*** Extracted material ***

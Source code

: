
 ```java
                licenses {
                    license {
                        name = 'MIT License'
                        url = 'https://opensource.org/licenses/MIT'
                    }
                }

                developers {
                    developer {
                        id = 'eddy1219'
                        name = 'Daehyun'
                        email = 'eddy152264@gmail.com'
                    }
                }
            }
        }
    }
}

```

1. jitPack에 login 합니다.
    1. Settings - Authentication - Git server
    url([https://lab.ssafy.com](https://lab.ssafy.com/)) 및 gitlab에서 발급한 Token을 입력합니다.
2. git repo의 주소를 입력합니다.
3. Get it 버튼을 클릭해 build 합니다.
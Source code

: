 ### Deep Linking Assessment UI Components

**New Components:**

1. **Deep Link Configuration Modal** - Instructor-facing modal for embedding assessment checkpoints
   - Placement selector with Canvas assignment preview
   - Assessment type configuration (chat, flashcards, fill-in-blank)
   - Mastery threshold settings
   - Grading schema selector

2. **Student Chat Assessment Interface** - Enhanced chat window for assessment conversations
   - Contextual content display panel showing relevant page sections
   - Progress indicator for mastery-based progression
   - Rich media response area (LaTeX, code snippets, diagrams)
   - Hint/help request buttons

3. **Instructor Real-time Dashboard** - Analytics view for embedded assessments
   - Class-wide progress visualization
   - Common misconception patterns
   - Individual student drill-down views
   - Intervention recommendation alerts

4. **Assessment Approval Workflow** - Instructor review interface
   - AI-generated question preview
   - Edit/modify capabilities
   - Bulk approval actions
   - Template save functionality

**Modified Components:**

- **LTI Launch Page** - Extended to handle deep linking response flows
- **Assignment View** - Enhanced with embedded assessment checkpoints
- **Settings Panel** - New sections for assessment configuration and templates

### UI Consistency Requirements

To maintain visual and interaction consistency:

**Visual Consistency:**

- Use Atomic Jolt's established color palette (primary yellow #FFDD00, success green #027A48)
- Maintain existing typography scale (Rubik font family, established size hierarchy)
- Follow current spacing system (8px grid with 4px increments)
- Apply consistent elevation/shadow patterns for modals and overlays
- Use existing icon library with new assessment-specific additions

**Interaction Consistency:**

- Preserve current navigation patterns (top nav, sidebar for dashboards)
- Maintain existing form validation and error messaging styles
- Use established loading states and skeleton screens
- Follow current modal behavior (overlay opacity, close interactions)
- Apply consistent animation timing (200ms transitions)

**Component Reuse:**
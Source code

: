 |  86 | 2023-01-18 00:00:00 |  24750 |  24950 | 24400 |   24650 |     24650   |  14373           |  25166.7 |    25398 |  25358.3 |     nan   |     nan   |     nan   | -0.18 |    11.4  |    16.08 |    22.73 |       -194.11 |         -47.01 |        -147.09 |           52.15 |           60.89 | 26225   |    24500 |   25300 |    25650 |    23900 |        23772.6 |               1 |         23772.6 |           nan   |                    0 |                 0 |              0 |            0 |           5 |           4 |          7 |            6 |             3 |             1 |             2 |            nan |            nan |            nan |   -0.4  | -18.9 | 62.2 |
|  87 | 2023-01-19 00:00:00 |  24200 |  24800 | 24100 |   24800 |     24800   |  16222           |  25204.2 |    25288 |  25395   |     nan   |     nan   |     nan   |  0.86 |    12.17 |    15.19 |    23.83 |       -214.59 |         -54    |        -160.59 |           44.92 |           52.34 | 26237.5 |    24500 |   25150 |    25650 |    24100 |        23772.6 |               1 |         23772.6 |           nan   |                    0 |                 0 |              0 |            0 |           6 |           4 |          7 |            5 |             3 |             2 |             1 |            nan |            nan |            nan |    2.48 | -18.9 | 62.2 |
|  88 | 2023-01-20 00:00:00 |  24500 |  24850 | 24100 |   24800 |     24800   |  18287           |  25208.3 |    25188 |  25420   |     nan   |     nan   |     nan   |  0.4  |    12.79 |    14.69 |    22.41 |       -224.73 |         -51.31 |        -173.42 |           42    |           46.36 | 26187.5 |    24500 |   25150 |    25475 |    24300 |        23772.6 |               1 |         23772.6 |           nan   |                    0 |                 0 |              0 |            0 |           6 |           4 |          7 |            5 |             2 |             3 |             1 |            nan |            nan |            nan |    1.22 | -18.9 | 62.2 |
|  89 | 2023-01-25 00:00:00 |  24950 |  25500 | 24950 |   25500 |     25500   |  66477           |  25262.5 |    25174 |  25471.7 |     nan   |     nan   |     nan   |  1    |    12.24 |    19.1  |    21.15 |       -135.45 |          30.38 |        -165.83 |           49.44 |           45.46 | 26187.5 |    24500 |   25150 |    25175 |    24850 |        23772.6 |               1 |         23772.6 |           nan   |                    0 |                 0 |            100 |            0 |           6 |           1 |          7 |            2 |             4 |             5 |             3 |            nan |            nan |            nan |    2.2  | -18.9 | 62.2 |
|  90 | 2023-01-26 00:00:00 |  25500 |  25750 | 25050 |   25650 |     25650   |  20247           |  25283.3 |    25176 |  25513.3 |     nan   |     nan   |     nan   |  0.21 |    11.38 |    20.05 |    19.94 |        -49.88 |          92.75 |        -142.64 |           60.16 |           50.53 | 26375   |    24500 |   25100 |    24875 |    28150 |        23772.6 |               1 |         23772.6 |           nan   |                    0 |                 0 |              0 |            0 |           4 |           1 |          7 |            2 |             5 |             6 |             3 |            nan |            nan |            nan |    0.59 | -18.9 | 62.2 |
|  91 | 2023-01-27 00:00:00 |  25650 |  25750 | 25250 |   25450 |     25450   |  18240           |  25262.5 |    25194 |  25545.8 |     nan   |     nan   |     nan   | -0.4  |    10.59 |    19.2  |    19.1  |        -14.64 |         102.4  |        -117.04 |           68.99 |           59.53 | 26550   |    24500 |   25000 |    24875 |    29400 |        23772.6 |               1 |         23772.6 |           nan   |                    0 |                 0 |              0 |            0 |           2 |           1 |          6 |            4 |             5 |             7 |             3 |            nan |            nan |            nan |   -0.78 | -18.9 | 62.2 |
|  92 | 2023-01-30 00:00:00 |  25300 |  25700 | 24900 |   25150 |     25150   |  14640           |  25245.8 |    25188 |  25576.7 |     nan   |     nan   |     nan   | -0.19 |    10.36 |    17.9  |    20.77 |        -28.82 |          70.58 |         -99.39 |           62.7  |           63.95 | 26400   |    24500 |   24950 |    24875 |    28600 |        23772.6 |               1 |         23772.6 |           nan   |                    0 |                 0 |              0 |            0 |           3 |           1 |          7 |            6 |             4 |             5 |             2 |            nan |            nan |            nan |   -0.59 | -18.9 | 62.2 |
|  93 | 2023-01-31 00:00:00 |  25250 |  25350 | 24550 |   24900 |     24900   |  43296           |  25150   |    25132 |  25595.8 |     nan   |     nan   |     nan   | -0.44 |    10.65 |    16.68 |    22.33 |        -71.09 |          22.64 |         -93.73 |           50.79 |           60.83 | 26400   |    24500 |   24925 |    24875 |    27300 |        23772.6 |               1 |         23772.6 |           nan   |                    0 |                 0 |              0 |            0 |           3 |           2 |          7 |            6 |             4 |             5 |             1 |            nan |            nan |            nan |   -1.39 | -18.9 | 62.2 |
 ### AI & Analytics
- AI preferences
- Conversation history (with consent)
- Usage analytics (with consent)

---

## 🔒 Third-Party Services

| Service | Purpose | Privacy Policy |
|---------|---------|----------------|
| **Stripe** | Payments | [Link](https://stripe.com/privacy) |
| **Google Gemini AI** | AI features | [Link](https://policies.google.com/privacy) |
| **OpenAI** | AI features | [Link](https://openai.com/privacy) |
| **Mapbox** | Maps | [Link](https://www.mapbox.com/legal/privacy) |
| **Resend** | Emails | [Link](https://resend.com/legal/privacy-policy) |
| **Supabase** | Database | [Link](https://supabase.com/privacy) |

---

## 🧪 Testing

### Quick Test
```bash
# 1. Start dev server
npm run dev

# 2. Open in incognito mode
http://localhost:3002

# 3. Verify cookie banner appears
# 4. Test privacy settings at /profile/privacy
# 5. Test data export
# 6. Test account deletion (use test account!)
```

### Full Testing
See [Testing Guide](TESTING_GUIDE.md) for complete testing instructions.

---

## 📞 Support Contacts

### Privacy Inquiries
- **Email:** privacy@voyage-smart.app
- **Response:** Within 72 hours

***

Looking at the records above, return exactly the lines from the line with "3. Get it 버튼을 클릭해 build 합니다." to the line with "4. **Assessment Approval", both ends included.

## Your solution
3. Get it 버튼을 클릭해 build 합니다.
Source code

: ### Deep Linking Assessment UI Components

**New Components:**

1. **Deep Link Configuration Modal** - Instructor-facing modal for embedding assessment checkpoints
   - Placement selector with Canvas assignment preview
   - Assessment type configuration (chat, flashcards, fill-in-blank)
   - Mastery threshold settings
   - Grading schema selector

2. **Student Chat Assessment Interface** - Enhanced chat window for assessment conversations
   - Contextual content display panel showing relevant page sections
   - Progress indicator for mastery-based progression
   - Rich media response area (LaTeX, code snippets, diagrams)
   - Hint/help request buttons

3. **Instructor Real-time Dashboard** - Analytics view for embedded assessments
   - Class-wide progress visualization
   - Common misconception patterns
   - Individual student drill-down views
   - Intervention recommendation alerts

4. **Assessment Approval Workflow** - Instructor review interface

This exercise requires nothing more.